Swift, a Newark College of Arts and Sciences junior, remained in the outer office, but said he could still hear the conversation the two had inside.
Granato and Swift both quote the dean as saying, “Either we are going to have a meeting with the chancellors, or we can step off campus, and we can settle it that way, but this is going to happen.”
Granato said he felt intimidated, claiming that he made an obvious allusion to a fistfight.
“I reached for the door handle and he blocked my exit, grabbed the handle first, and said no,” he said.
Granato said he felt the 6-foot-5-inch dean imposed himself as a bully.
Soon after Sumski came into Walton’s office, Granato said.
“He changed entirely when somebody else was in the room,” he said. “He starts telling me that I’m a new leader on campus — that I’m mean, I’m abrasive, nasty, and misinformed.”
Sumski complained to the Rutgers University Police Department, who filed a report that listed Granato the complainant, and Walton the suspect on harassment charges, with Sumski and Swift as witnesses.
Granato’s next move was to meet with Gerald Massenburg, associate chancellor for Student Life, who hired Walton after he was promoted from the same position, he said.

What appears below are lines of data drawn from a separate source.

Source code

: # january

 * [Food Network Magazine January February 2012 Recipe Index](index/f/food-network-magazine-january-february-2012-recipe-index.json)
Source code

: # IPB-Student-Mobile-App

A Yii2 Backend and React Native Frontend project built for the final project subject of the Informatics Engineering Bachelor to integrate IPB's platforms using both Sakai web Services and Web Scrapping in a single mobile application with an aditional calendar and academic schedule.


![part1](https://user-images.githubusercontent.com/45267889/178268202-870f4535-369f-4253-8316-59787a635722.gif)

“Massenburg said that he would investigate it and that he wanted the testimony of me, [Swift] and Shawn Banerjee, [head of the SGA judicial branch],” he said.
After the testimonies were sent to the associate chancellor’s office, Granato said Massenburg emailed him about an expedient investigation on both the altercation and the budgetary dispute was to follow.

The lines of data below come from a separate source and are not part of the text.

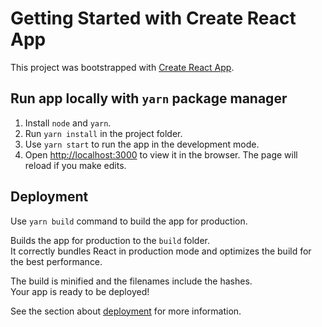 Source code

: # Getting Started with Create React App

This project was bootstrapped with [Create React App](https://github.com/facebook/create-react-app).

## Run app locally with `yarn` package manager

1. Install `node` and `yarn`.
2. Run `yarn install` in the project folder.
3. Use `yarn start` to run the app in the development mode.
4. Open [http://localhost:3000](http://localhost:3000) to view it in the browser. The page will reload if you make edits.


## Deployment

Use `yarn build` command to build the app for production.

Builds the app for production to the `build` folder.\
It correctly bundles React in production mode and optimizes the build for the best performance.

The build is minified and the filenames include the hashes.\
Your app is ready to be deployed!

See the section about [deployment](https://facebook.github.io/create-react-app/docs/deployment) for more information.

“That was six months ago and I’ve heard no word,” Granato said.
Granato said he received an email from Timothy Grimm, dean of Students for the University’s New Brunswick College Avenue campus, three weeks after his discussion with Massenburg.
“There was a complaint lodged with the Student Conduct Office for disorderly conduct and harassment, bullying and intimidation,” he said.
After the charges were issued, Granato said he went to New Brunswick to see Grimm for a preliminary hearing.
Grimm explained to Granato that he did not need to worry about the case, according to Granato’s account.
But when Granato returned to school, he found that the case had not turned out the way Grimm had predicted.
“On Jan. 23, I received an email from Dean Grimm that said I was being charged with both conduct violations,” he said.
Grimm said Granato could either accept responsibility and the sanctions offered in his earlier email to him or present his case at a disciplinary conference.
Granato responded to Grimm, saying he would choose the latter option.
“I am formally sending you my denial of any and all charges levied against me by Clayton Walton. I formally request a University hearing to review these charges,” he said.
Granato said he decided to take action and began to organize a petition, which has about 300 signatures and a “call-in day” to Grimm’s office yesterday.
Granato said he requested the hearings be held in public, but the request was denied because Walton refused, and both parties must agree.
Granato believes the University has not only done nothing, but also never intended to do anything.
“I think most of it is a farce,” he said, in reference to the first meetings with Massenburg and Grimm. “Massenburg only met with me because of pressure from student leaders.”
He described himself as being blindsided by the conduct violations, claiming that he is a victim of University scare tactics.
“This was an October incident, so why is the hearing a week before graduation?” he said.
John Connelly, the Rutgers University Student Assembly vice president, agreed that Granato was being victimized and said he would testify as a character witness for Granato.
“[Granato] has spent the entire time I’ve known him and his entire academic career standing up for students,” said Connelly, a School of Arts and Sciences junior.
Connelly said the University was punishing Granato for doing his job.
“A student who wanted to know what was going on with fees went to an administrator and is being punished for being a student leader,” he said.
Rutgers-Newark’s spokesperson declined to comment on the ongoing investigation.
Granato said that he still has not received documentation or information regarding the misappropriated funds.